- Assignment
Return, from the data that follows, each line that holds the word "miracalize".

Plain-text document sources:

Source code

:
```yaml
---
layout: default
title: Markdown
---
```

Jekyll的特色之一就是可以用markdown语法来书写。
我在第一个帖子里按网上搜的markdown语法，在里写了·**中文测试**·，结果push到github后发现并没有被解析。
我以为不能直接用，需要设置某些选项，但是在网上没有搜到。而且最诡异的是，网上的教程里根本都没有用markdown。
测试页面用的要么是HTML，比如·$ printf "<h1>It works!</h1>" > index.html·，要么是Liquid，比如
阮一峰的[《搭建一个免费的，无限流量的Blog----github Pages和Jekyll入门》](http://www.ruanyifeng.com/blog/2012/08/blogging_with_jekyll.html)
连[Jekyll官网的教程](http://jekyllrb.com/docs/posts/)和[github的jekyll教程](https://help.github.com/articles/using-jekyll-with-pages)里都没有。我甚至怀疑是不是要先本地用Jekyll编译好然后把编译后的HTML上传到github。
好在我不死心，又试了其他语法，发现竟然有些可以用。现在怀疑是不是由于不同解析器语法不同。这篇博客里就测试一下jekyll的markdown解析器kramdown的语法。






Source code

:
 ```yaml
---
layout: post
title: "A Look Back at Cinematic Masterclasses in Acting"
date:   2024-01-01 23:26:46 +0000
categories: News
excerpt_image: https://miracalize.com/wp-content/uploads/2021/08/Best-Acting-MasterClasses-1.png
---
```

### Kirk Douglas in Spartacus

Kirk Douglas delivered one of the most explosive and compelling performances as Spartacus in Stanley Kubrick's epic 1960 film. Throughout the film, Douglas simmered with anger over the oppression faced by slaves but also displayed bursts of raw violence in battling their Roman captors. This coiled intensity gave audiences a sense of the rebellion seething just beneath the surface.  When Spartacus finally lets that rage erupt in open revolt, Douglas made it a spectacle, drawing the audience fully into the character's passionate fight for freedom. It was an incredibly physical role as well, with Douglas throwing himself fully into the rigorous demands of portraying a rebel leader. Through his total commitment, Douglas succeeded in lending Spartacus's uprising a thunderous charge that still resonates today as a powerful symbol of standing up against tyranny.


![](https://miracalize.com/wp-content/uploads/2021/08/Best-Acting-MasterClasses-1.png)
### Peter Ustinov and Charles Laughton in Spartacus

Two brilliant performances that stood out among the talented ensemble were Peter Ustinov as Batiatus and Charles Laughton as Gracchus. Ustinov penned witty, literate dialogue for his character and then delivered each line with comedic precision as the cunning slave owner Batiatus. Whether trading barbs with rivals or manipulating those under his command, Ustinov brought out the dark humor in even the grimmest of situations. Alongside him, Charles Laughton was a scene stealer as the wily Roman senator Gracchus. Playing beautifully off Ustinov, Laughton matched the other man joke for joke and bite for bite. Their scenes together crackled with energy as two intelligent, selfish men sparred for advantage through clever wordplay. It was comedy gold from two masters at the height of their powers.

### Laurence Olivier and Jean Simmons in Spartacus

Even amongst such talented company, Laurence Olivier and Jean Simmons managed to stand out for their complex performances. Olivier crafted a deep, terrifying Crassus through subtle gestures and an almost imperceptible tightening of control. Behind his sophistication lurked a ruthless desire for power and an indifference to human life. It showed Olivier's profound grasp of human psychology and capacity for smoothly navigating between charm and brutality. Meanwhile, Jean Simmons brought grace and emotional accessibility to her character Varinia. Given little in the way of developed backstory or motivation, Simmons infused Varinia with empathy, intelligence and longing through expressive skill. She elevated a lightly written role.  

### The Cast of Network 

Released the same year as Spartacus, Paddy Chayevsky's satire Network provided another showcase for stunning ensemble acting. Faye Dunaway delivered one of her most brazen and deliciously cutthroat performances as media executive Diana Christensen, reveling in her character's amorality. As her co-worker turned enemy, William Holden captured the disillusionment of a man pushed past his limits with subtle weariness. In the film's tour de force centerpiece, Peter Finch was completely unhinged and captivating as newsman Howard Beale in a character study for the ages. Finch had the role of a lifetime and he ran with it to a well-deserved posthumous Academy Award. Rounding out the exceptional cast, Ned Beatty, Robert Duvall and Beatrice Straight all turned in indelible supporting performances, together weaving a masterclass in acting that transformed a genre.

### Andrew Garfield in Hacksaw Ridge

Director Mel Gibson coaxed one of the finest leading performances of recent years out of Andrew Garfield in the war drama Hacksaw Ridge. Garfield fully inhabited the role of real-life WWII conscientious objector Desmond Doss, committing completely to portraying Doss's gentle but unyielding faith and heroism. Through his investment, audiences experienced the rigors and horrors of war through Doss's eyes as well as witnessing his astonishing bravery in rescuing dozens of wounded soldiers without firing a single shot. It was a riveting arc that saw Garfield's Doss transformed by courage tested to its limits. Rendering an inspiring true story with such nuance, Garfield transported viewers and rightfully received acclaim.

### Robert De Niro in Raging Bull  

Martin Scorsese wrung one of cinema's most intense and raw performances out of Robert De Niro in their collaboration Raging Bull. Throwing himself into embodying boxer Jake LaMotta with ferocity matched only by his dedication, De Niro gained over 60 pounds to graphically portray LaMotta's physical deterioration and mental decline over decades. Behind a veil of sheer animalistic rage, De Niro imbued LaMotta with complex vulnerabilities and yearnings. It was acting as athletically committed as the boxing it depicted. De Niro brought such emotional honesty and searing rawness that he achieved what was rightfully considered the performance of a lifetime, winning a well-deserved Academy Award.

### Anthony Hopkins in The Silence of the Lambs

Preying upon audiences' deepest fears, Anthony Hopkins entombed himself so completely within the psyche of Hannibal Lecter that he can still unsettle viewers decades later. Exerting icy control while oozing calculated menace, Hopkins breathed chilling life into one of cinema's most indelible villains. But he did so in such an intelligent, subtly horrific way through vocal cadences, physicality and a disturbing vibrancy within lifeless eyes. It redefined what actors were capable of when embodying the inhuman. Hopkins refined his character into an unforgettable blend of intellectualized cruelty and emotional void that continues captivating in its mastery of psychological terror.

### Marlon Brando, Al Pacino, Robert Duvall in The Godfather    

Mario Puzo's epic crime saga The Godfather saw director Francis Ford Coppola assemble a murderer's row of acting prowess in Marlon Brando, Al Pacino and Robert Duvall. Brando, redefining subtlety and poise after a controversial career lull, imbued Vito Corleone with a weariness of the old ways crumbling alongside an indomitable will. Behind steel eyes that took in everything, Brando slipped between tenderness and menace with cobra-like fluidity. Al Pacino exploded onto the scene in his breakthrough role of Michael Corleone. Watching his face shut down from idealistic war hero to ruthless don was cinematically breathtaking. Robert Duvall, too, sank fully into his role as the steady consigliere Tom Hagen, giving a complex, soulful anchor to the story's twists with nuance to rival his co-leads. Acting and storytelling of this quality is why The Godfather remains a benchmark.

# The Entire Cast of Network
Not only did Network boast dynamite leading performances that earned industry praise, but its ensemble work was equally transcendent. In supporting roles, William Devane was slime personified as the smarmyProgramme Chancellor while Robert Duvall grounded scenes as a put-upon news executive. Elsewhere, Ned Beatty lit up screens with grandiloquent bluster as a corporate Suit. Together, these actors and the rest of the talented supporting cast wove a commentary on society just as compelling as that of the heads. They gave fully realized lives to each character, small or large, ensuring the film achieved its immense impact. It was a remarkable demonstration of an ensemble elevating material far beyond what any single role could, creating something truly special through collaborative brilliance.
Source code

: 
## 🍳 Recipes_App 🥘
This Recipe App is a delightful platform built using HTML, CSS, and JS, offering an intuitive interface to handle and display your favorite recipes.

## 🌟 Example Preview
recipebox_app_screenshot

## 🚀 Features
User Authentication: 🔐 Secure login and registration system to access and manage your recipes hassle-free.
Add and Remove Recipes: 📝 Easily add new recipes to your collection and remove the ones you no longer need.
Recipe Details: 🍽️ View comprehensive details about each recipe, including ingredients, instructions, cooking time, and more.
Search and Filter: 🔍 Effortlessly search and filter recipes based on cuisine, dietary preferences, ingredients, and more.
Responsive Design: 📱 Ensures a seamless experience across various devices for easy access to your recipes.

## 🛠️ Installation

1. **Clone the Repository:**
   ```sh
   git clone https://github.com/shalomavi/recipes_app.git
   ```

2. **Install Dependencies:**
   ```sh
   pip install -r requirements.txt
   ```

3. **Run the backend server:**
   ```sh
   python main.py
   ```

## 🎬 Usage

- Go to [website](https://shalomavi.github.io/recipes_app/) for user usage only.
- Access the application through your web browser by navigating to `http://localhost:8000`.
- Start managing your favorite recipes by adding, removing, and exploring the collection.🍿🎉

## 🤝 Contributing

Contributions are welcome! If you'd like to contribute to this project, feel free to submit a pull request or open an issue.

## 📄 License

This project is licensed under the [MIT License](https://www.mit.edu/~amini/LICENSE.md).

- Response
excerpt_image: https://miracalize.com/wp-content/uploads/2021/08/Best-Acting-MasterClasses-1.png
![](https://miracalize.com/wp-content/uploads/2021/08/Best-Acting-MasterClasses-1.png)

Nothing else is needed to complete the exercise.